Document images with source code

━━━━━━━━━━━━━━━━━━━━━━━━━━━━━━

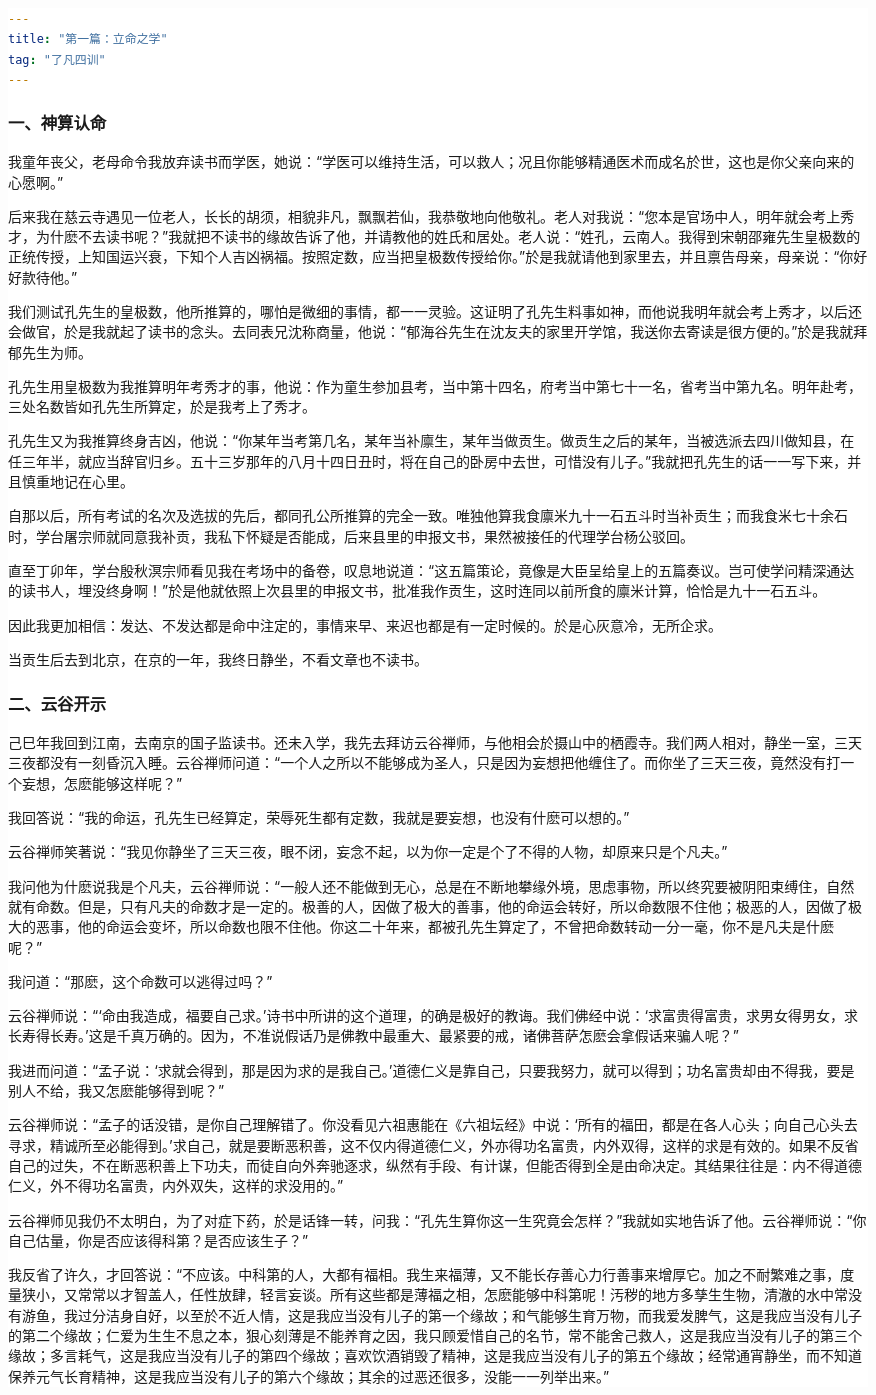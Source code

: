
 ```yaml
---
title: "第一篇：立命之学"
tag: "了凡四训"
---
```


### 一、神算**认**命

我童年丧父，老母命令我放弃读书而学医，她说：“学医可以维持生活，可以救人；况且你能够精通医术而成名於世，这也是你父亲向来的心愿啊。”

后来我在慈云寺遇见一位老人，长长的胡须，相貌非凡，飘飘若仙，我恭敬地向他敬礼。老人对我说：“您本是官场中人，明年就会考上秀才，为什麽不去读书呢？”我就把不读书的缘故告诉了他，并请教他的姓氏和居处。老人说：“姓孔，云南人。我得到宋朝邵雍先生皇极数的正统传授，上知国运兴衰，下知个人吉凶祸福。按照定数，应当把皇极数传授给你。”於是我就请他到家里去，并且禀告母亲，母亲说：“你好好款待他。”

我们测试孔先生的皇极数，他所推算的，哪怕是微细的事情，都一一灵验。这证明了孔先生料事如神，而他说我明年就会考上秀才，以后还会做官，於是我就起了读书的念头。去同表兄沈称商量，他说：“郁海谷先生在沈友夫的家里开学馆，我送你去寄读是很方便的。”於是我就拜郁先生为师。

孔先生用皇极数为我推算明年考秀才的事，他说：作为童生参加县考，当中第十四名，府考当中第七十一名，省考当中第九名。明年赴考，三处名数皆如孔先生所算定，於是我考上了秀才。

孔先生又为我推算终身吉凶，他说：“你某年当考第几名，某年当补廪生，某年当做贡生。做贡生之后的某年，当被选派去四川做知县，在任三年半，就应当辞官归乡。五十三岁那年的八月十四日丑时，将在自己的卧房中去世，可惜没有儿子。”我就把孔先生的话一一写下来，并且慎重地记在心里。

自那以后，所有考试的名次及选拔的先后，都同孔公所推算的完全一致。唯独他算我食廪米九十一石五斗时当补贡生；而我食米七十余石时，学台屠宗师就同意我补贡，我私下怀疑是否能成，后来县里的申报文书，果然被接任的代理学台杨公驳回。

直至丁卯年，学台殷秋溟宗师看见我在考场中的备卷，叹息地说道：“这五篇策论，竟像是大臣呈给皇上的五篇奏议。岂可使学问精深通达的读书人，埋没终身啊！”於是他就依照上次县里的申报文书，批准我作贡生，这时连同以前所食的廪米计算，恰恰是九十一石五斗。

因此我更加相信：发达、不发达都是命中注定的，事情来早、来迟也都是有一定时候的。於是心灰意冷，无所企求。

当贡生后去到北京，在京的一年，我终日静坐，不看文章也不读书。

### 二、**云**谷**开**示

己巳年我回到江南，去南京的国子监读书。还未入学，我先去拜访云谷禅师，与他相会於摄山中的栖霞寺。我们两人相对，静坐一室，三天三夜都没有一刻昏沉入睡。云谷禅师问道：“一个人之所以不能够成为圣人，只是因为妄想把他缠住了。而你坐了三天三夜，竟然没有打一个妄想，怎麽能够这样呢？”

我回答说：“我的命运，孔先生已经算定，荣辱死生都有定数，我就是要妄想，也没有什麽可以想的。”

云谷禅师笑著说：“我见你静坐了三天三夜，眼不闭，妄念不起，以为你一定是个了不得的人物，却原来只是个凡夫。”

我问他为什麽说我是个凡夫，云谷禅师说：“一般人还不能做到无心，总是在不断地攀缘外境，思虑事物，所以终究要被阴阳束缚住，自然就有命数。但是，只有凡夫的命数才是一定的。极善的人，因做了极大的善事，他的命运会转好，所以命数限不住他；极恶的人，因做了极大的恶事，他的命运会变坏，所以命数也限不住他。你这二十年来，都被孔先生算定了，不曾把命数转动一分一毫，你不是凡夫是什麽呢？”

我问道：“那麽，这个命数可以逃得过吗？”

云谷禅师说：“‘命由我造成，福要自己求。’诗书中所讲的这个道理，的确是极好的教诲。我们佛经中说：‘求富贵得富贵，求男女得男女，求长寿得长寿。’这是千真万确的。因为，不准说假话乃是佛教中最重大、最紧要的戒，诸佛菩萨怎麽会拿假话来骗人呢？”

我进而问道：“孟子说：‘求就会得到，那是因为求的是我自己。’道德仁义是靠自己，只要我努力，就可以得到；功名富贵却由不得我，要是别人不给，我又怎麽能够得到呢？”

云谷禅师说：“孟子的话没错，是你自己理解错了。你没看见六祖惠能在《六祖坛经》中说：‘所有的福田，都是在各人心头；向自己心头去寻求，精诚所至必能得到。’求自己，就是要断恶积善，这不仅内得道德仁义，外亦得功名富贵，内外双得，这样的求是有效的。如果不反省自己的过失，不在断恶积善上下功夫，而徒自向外奔驰逐求，纵然有手段、有计谋，但能否得到全是由命决定。其结果往往是：内不得道德仁义，外不得功名富贵，内外双失，这样的求没用的。”

云谷禅师见我仍不太明白，为了对症下药，於是话锋一转，问我：“孔先生算你这一生究竟会怎样？”我就如实地告诉了他。云谷禅师说：“你自己估量，你是否应该得科第？是否应该生子？”

我反省了许久，才回答说：“不应该。中科第的人，大都有福相。我生来福薄，又不能长存善心力行善事来增厚它。加之不耐繁难之事，度量狭小，又常常以才智盖人，任性放肆，轻言妄谈。所有这些都是薄福之相，怎麽能够中科第呢！汚秽的地方多孳生生物，清澈的水中常没有游鱼，我过分洁身自好，以至於不近人情，这是我应当没有儿子的第一个缘故；和气能够生育万物，而我爱发脾气，这是我应当没有儿子的第二个缘故；仁爱为生生不息之本，狠心刻薄是不能养育之因，我只顾爱惜自己的名节，常不能舍己救人，这是我应当没有儿子的第三个缘故；多言耗气，这是我应当没有儿子的第四个缘故；喜欢饮酒销毁了精神，这是我应当没有儿子的第五个缘故；经常通宵静坐，而不知道保养元气长育精神，这是我应当没有儿子的第六个缘故；其余的过恶还很多，没能一一列举出来。”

━━━━━━━━━━━━━━━━━━━━━━━━━━━━━━

*Task statement*:
Each entry needs to be returned verbatim, with its pictures left out.

*Exercise answer*:
Source code

:
 ```yaml
---
title: "第一篇：立命之学"
tag: "了凡四训"
---
```


### 一、神算**认**命

我童年丧父，老母命令我放弃读书而学医，她说：“学医可以维持生活，可以救人；况且你能够精通医术而成名於世，这也是你父亲向来的心愿啊。”

后来我在慈云寺遇见一位老人，长长的胡须，相貌非凡，飘飘若仙，我恭敬地向他敬礼。老人对我说：“您本是官场中人，明年就会考上秀才，为什麽不去读书呢？”我就把不读书的缘故告诉了他，并请教他的姓氏和居处。老人说：“姓孔，云南人。我得到宋朝邵雍先生皇极数的正统传授，上知国运兴衰，下知个人吉凶祸福。按照定数，应当把皇极数传授给你。”於是我就请他到家里去，并且禀告母亲，母亲说：“你好好款待他。”

我们测试孔先生的皇极数，他所推算的，哪怕是微细的事情，都一一灵验。这证明了孔先生料事如神，而他说我明年就会考上秀才，以后还会做官，於是我就起了读书的念头。去同表兄沈称商量，他说：“郁海谷先生在沈友夫的家里开学馆，我送你去寄读是很方便的。”於是我就拜郁先生为师。

孔先生用皇极数为我推算明年考秀才的事，他说：作为童生参加县考，当中第十四名，府考当中第七十一名，省考当中第九名。明年赴考，三处名数皆如孔先生所算定，於是我考上了秀才。

孔先生又为我推算终身吉凶，他说：“你某年当考第几名，某年当补廪生，某年当做贡生。做贡生之后的某年，当被选派去四川做知县，在任三年半，就应当辞官归乡。五十三岁那年的八月十四日丑时，将在自己的卧房中去世，可惜没有儿子。”我就把孔先生的话一一写下来，并且慎重地记在心里。

自那以后，所有考试的名次及选拔的先后，都同孔公所推算的完全一致。唯独他算我食廪米九十一石五斗时当补贡生；而我食米七十余石时，学台屠宗师就同意我补贡，我私下怀疑是否能成，后来县里的申报文书，果然被接任的代理学台杨公驳回。

直至丁卯年，学台殷秋溟宗师看见我在考场中的备卷，叹息地说道：“这五篇策论，竟像是大臣呈给皇上的五篇奏议。岂可使学问精深通达的读书人，埋没终身啊！”於是他就依照上次县里的申报文书，批准我作贡生，这时连同以前所食的廪米计算，恰恰是九十一石五斗。

因此我更加相信：发达、不发达都是命中注定的，事情来早、来迟也都是有一定时候的。於是心灰意冷，无所企求。

当贡生后去到北京，在京的一年，我终日静坐，不看文章也不读书。

### 二、**云**谷**开**示

己巳年我回到江南，去南京的国子监读书。还未入学，我先去拜访云谷禅师，与他相会於摄山中的栖霞寺。我们两人相对，静坐一室，三天三夜都没有一刻昏沉入睡。云谷禅师问道：“一个人之所以不能够成为圣人，只是因为妄想把他缠住了。而你坐了三天三夜，竟然没有打一个妄想，怎麽能够这样呢？”

我回答说：“我的命运，孔先生已经算定，荣辱死生都有定数，我就是要妄想，也没有什麽可以想的。”

云谷禅师笑著说：“我见你静坐了三天三夜，眼不闭，妄念不起，以为你一定是个了不得的人物，却原来只是个凡夫。”

我问他为什麽说我是个凡夫，云谷禅师说：“一般人还不能做到无心，总是在不断地攀缘外境，思虑事物，所以终究要被阴阳束缚住，自然就有命数。但是，只有凡夫的命数才是一定的。极善的人，因做了极大的善事，他的命运会转好，所以命数限不住他；极恶的人，因做了极大的恶事，他的命运会变坏，所以命数也限不住他。你这二十年来，都被孔先生算定了，不曾把命数转动一分一毫，你不是凡夫是什麽呢？”

我问道：“那麽，这个命数可以逃得过吗？”

云谷禅师说：“‘命由我造成，福要自己求。’诗书中所讲的这个道理，的确是极好的教诲。我们佛经中说：‘求富贵得富贵，求男女得男女，求长寿得长寿。’这是千真万确的。因为，不准说假话乃是佛教中最重大、最紧要的戒，诸佛菩萨怎麽会拿假话来骗人呢？”

我进而问道：“孟子说：‘求就会得到，那是因为求的是我自己。’道德仁义是靠自己，只要我努力，就可以得到；功名富贵却由不得我，要是别人不给，我又怎麽能够得到呢？”

云谷禅师说：“孟子的话没错，是你自己理解错了。你没看见六祖惠能在《六祖坛经》中说：‘所有的福田，都是在各人心头；向自己心头去寻求，精诚所至必能得到。’求自己，就是要断恶积善，这不仅内得道德仁义，外亦得功名富贵，内外双得，这样的求是有效的。如果不反省自己的过失，不在断恶积善上下功夫，而徒自向外奔驰逐求，纵然有手段、有计谋，但能否得到全是由命决定。其结果往往是：内不得道德仁义，外不得功名富贵，内外双失，这样的求没用的。”

云谷禅师见我仍不太明白，为了对症下药，於是话锋一转，问我：“孔先生算你这一生究竟会怎样？”我就如实地告诉了他。云谷禅师说：“你自己估量，你是否应该得科第？是否应该生子？”

我反省了许久，才回答说：“不应该。中科第的人，大都有福相。我生来福薄，又不能长存善心力行善事来增厚它。加之不耐繁难之事，度量狭小，又常常以才智盖人，任性放肆，轻言妄谈。所有这些都是薄福之相，怎麽能够中科第呢！汚秽的地方多孳生生物，清澈的水中常没有游鱼，我过分洁身自好，以至於不近人情，这是我应当没有儿子的第一个缘故；和气能够生育万物，而我爱发脾气，这是我应当没有儿子的第二个缘故；仁爱为生生不息之本，狠心刻薄是不能养育之因，我只顾爱惜自己的名节，常不能舍己救人，这是我应当没有儿子的第三个缘故；多言耗气，这是我应当没有儿子的第四个缘故；喜欢饮酒销毁了精神，这是我应当没有儿子的第五个缘故；经常通宵静坐，而不知道保养元气长育精神，这是我应当没有儿子的第六个缘故；其余的过恶还很多，没能一一列举出来。”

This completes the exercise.